Volontari Protezione civile

Regione Lombardia dice grazie e premia i 15.000 volontari di Protezione civile che hanno prestato servizio durante l’emergenza Covid-19. Presenti alla cerimonia il presidente Attilio Fontana, la vicepresidente Letizia Moratti (Welfare) e gli assessori Stefano Bolognini (Sviluppo Città Metropolitana, Giovani e Comunicazione) e Pietro Foroni (Protezione civile e Territorio).  Con loro anche il  sottosegretario al Ministero dell’Interno Nicola Molteni, e il coordinatore della campagna vaccinale per la Lombardia Guido Bertolaso.

Protezione civile, nastrino ai volontari

Volontari Protezione civileA tutti i volontari, così come a quelli presenti in piazza Città di Lombardia, sarà consegnato un ‘nastrino’. Simbolicamente rappresenta la loro partecipazione e il loro contributo al contrasto alla diffusione del virus.

Il presidente di Regione Lombardia, Attilio Fontana, ha ringraziato i volontari della Protezione civile e delle altre istituzioni e associazioni presenti.

“Anche nei momenti più difficili, quando le persone si sentivano sole e abbandonate – ha sottolineato – i volontari hanno dato sollievo e lenito angoscia e preoccupazione.
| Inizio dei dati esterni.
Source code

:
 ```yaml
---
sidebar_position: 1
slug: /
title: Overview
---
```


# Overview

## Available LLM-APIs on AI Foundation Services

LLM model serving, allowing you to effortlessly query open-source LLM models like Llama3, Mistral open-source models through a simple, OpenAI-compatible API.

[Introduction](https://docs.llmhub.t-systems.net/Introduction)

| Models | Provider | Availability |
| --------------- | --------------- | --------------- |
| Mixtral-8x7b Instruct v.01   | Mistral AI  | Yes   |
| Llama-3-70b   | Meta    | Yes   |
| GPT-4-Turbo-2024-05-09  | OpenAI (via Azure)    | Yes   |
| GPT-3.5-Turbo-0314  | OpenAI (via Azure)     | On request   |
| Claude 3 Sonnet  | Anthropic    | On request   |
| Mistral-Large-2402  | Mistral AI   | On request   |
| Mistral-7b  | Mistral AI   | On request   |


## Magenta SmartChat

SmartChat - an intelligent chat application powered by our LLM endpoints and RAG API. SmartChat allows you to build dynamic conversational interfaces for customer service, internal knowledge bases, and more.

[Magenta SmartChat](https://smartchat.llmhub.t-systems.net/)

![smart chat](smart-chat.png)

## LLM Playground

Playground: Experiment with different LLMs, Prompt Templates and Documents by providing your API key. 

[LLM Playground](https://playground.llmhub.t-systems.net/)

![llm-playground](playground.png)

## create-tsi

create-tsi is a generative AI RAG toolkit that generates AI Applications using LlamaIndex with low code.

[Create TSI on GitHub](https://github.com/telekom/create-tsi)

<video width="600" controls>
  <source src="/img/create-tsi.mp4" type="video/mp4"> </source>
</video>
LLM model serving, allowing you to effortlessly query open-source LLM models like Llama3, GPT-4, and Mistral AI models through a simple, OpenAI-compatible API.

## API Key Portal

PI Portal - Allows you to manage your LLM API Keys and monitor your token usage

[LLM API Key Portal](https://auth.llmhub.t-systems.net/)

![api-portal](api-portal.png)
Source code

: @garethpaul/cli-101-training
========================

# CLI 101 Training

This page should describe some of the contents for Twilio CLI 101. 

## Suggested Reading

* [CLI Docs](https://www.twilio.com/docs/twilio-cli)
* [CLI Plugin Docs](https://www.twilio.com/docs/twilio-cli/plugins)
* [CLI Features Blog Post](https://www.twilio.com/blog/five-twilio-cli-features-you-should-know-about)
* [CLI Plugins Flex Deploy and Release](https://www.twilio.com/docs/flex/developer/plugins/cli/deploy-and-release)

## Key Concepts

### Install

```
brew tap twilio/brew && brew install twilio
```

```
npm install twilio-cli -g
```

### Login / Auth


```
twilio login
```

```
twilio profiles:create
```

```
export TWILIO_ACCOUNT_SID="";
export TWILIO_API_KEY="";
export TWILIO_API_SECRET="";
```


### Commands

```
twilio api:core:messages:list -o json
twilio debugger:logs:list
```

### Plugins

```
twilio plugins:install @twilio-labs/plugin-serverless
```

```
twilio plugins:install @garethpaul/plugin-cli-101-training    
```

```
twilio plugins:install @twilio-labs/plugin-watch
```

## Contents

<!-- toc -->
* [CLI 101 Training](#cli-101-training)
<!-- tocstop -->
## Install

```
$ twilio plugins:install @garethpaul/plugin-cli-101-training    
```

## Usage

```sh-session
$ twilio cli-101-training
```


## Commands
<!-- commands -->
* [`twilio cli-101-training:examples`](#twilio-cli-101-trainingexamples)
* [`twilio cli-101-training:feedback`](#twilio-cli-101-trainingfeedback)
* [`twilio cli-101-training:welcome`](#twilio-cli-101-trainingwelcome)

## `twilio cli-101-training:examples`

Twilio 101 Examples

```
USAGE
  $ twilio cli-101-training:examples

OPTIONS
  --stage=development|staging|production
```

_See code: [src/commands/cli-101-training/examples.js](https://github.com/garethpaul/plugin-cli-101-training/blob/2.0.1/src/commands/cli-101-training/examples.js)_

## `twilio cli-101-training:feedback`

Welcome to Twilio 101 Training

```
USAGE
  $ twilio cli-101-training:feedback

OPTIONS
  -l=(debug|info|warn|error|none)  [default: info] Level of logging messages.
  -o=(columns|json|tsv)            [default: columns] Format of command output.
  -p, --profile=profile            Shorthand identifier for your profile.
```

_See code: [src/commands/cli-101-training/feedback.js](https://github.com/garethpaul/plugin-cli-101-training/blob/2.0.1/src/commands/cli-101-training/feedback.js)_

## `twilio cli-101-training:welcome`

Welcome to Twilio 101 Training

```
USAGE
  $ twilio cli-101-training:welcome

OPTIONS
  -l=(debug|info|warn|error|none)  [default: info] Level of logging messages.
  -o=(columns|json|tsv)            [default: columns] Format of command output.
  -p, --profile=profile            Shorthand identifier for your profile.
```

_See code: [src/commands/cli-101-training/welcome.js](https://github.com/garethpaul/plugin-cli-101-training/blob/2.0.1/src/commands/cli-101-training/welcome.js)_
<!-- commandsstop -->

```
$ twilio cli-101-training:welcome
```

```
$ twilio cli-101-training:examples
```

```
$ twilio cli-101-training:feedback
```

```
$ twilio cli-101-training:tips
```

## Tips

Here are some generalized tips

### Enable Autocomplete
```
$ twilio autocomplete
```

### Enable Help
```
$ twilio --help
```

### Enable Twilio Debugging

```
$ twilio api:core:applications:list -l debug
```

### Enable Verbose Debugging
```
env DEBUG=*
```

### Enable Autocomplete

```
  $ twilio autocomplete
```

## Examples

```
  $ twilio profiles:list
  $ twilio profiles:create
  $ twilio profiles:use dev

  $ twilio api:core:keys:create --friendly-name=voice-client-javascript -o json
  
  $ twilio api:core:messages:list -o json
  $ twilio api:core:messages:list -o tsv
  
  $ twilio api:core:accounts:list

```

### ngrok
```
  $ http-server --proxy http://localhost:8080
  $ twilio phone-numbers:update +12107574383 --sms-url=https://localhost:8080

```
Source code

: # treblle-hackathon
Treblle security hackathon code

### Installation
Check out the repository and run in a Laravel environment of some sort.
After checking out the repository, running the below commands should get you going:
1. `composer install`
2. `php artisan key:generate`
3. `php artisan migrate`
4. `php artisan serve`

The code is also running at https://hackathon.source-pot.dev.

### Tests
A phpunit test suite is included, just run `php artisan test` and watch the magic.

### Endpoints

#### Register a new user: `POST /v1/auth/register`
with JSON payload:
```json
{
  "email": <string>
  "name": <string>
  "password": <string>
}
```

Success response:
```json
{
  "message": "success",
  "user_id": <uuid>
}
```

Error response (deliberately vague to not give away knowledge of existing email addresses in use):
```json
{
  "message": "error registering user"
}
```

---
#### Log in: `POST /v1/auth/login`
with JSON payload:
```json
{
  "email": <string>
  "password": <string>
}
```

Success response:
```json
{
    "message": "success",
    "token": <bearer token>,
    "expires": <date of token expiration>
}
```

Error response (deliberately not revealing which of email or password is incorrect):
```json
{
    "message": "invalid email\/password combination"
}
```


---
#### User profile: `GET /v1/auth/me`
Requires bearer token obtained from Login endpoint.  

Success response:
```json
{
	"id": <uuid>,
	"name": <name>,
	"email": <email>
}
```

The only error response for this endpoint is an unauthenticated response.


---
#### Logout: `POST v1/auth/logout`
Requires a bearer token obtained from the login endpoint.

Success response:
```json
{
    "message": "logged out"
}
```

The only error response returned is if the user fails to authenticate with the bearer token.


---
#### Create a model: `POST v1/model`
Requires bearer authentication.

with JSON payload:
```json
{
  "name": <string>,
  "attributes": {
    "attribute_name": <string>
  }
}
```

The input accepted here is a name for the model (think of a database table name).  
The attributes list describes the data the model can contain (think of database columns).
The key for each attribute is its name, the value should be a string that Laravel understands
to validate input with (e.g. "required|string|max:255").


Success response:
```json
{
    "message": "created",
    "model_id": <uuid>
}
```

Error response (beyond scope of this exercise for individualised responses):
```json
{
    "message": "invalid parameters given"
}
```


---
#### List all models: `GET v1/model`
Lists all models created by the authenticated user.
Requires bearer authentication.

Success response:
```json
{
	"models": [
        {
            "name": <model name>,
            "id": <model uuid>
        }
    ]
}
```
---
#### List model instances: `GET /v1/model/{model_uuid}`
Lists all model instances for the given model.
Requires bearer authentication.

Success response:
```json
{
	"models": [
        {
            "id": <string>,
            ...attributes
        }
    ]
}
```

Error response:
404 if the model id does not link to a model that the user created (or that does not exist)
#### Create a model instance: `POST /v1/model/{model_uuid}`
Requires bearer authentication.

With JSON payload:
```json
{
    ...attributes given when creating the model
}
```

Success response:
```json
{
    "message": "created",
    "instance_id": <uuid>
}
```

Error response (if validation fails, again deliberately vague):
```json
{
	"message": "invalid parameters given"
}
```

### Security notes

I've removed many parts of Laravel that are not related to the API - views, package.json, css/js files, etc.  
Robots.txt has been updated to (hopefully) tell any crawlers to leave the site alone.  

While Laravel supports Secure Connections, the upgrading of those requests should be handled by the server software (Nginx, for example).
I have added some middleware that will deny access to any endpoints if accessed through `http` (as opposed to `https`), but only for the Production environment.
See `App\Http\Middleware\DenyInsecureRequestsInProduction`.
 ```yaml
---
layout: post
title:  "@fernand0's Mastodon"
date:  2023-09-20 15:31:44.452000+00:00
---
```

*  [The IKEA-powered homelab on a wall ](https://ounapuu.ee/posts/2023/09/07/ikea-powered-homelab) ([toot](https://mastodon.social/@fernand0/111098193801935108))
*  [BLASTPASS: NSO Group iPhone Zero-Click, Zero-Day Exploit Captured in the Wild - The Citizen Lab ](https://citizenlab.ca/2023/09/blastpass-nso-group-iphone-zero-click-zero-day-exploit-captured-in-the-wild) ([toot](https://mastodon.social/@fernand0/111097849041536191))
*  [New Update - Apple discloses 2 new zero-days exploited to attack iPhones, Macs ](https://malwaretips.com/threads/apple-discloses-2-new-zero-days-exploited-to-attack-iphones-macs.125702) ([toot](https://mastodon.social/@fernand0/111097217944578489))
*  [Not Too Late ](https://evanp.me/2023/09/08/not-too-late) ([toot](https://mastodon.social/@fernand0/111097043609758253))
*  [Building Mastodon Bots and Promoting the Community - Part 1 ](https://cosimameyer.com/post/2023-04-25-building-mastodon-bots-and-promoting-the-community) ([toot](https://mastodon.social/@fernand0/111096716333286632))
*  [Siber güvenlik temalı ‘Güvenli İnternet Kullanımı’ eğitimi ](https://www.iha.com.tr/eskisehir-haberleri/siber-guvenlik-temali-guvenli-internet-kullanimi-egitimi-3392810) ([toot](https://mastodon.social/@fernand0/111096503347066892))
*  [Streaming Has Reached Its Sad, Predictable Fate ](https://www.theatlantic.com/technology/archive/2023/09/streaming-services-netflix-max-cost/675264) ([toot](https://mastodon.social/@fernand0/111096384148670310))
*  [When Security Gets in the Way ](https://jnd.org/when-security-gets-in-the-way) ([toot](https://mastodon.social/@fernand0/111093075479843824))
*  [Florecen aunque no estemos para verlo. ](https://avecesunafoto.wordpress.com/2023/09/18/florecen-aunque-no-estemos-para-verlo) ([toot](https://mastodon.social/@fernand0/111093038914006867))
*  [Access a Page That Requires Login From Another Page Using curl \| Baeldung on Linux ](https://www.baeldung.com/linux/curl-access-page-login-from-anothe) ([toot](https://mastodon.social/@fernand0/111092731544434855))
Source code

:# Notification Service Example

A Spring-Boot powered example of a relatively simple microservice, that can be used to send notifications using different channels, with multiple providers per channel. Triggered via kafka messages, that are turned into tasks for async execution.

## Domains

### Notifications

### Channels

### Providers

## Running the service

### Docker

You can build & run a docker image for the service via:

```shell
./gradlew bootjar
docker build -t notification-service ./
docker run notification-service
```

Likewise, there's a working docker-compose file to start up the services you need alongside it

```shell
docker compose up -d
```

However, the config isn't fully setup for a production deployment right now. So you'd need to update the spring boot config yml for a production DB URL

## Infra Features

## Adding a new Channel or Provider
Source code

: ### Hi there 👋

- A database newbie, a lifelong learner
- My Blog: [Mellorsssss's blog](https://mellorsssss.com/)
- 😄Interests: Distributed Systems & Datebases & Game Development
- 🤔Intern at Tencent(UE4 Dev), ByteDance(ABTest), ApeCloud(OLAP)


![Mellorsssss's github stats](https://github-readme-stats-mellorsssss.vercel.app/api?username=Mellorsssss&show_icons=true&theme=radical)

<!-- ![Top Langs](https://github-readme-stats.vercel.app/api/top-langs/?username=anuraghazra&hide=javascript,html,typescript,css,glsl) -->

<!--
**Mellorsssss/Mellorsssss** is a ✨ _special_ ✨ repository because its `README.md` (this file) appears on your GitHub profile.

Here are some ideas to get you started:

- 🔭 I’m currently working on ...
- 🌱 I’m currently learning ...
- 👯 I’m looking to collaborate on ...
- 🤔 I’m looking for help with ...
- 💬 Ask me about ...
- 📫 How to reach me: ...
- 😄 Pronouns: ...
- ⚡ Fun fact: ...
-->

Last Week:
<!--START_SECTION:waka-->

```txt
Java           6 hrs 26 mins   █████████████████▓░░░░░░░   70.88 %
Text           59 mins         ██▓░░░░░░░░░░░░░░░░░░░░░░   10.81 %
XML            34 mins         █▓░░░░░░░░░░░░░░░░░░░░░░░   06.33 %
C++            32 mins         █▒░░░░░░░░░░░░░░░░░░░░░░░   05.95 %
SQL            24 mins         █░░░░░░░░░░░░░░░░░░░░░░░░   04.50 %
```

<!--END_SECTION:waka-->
Sono i volontari, i veri artefici della straordinaria organizzazione messa in campo da Regione Lombardia contro il Covid”.

Lombardia grande comunità

“Regione Lombardia nel terribile frangente in cui si è trovata a vivere – ha aggiunto il governatore – ha dimostrato di essere più di una regione. È una grande comunità fatta di persone che, nel momento del bisogno, stringendosi l’un l’altra, sono in grado di superare qualunque difficoltà. Questo distingue una comunità da una semplice rappresentanza istituzionale”.

Lavoro di squadra straordinario

“Non sono state giornate facili quelle che abbiamo vissuto. Se le abbiamo fin qui superate – ha detto Letizia Moratti – è anche grazie al lavoro di squadra, all’impegno, alla dedizione, alla passione dei volontari. Un lavoro straordinario a cui spero potrà agganciarsi, come punto di riferimento, anche chi si cimenterà nelle emergenze future”.

“Quando abbiamo avviato il piano vaccinale – ha continuato la vicepresidente – siamo stati la prima regione a capire l’importanza della Protezione civile nell’emergenza. La prima regione a comprendere che, per ottenere una risposta efficace, occorreva unire Sanità e Protezione civile, come abbiamo fatto”.

Collaborazione istituzionale fondamentale

Ringraziando il variegato mondo del volontariato per il grande lavoro svolto, l’assessore Pietro Foroni ha sottolineato il valore della collaborazione istituzionale. “Ha permesso alla Lombardia  – ha chiosato – di far fronte alla situazione di emergenza. Quindicimila volontari impegnati, 400.000 giornate uomo lavorative impegnate a oggi. Quanto sarebbe costata al sistema Italia, dal punto di vista economico e organizzativo, la gestione della pandemia senza questa grande forza volontaria? Grazie – ha ribadito Foroni – a tutti i volontari per quello che hanno fatto e per quello che ancora saranno chiamati a fare”.

Volontari lombardi instancabili Volontari Protezione civile

“Se Regione Lombardia è riuscita a far fronte anche ai momenti più bui della pandemia  – ha affermato Stefano Bolognini – lo deve ai suoi volontari. Hanno infatti dato un prezioso supporto logistico a tutti i livelli, consegnando mascherine in ogni angolo del territorio. E non solo.  Sono anche intervenuti operativamente nei luoghi dove da mesi si svolge la campagna vaccinale, organizzando una risposta pronta ed efficiente. E tutto questo nonostante la continua e forte pressione alla quale da un anno e mezzo sono sottoposti”.

Ha vinto il Sistema Italia

“Questa Regione – ha aggiunto Guido Bertolaso – sta trainando le vaccinazioni in Italia, con quei risultati concreti che sono quelli che ci fanno stare in zona bianca. Il merito – ha precisato – è di chi sta vaccinando, dei medici e degli infermieri, di chi accoglie e assiste chi arriva nel centro vaccinale. È il ‘Sistema Italia’ in tutta la sua articolazione che sta combattendo. Continueremo a lavorare in questo modo – ha concluso – finché non avremo fatto la terza dose all’ultimo dei lombardi che ne avrà diritto”.